== What is being asked ==
Give back only the lines in the records below from the one with "- **Priority Scheduling algorithm ✓**" to the one with "- **Worst Fit ✓**", both inclusive, word for word.

== Data in this exercise ==
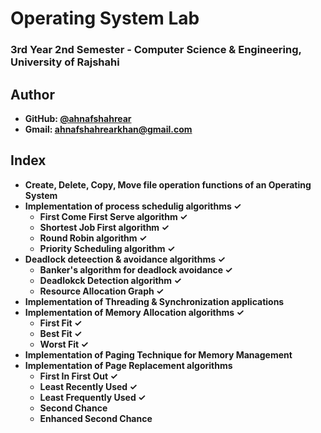 # Operating System Lab
### 3rd Year 2nd Semester - Computer Science & Engineering, University of Rajshahi


## Author
- **GitHub: [@ahnafshahrear](https://github.com/ahnafshahrear)**
- **Gmail: ahnafshahrearkhan@gmail.com**

## Index
- **Create, Delete, Copy, Move file operation functions of an Operating System**
- **Implementation of process schedulig algorithms ✓**
	- **First Come First Serve algorithm ✓**
	- **Shortest Job First algorithm ✓**
	- **Round Robin algorithm ✓**
	- **Priority Scheduling algorithm ✓**
- **Deadlock deteection & avoidance algorithms ✓**
	- **Banker's algorithm for deadlock avoidance ✓**
	- **Deadlokck Detection algorithm ✓**
	- **Resource Allocation Graph ✓**
- **Implementation of Threading & Synchronization applications**
- **Implementation of Memory Allocation algorithms ✓**
	- **First Fit ✓**
	- **Best Fit ✓**
	- **Worst Fit ✓**
- **Implementation of Paging Technique for Memory Management**
- **Implementation of Page Replacement algorithms**
	- **First In First Out ✓**
	- **Least Recently Used ✓**
	- **Least Frequently Used ✓**
	- **Second Chance**
	- **Enhanced Second Chance**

== Task answer ==
	- **Priority Scheduling algorithm ✓**
- **Deadlock deteection & avoidance algorithms ✓**
	- **Banker's algorithm for deadlock avoidance ✓**
	- **Deadlokck Detection algorithm ✓**
	- **Resource Allocation Graph ✓**
- **Implementation of Threading & Synchronization applications**
- **Implementation of Memory Allocation algorithms ✓**
	- **First Fit ✓**
	- **Best Fit ✓**
	- **Worst Fit ✓**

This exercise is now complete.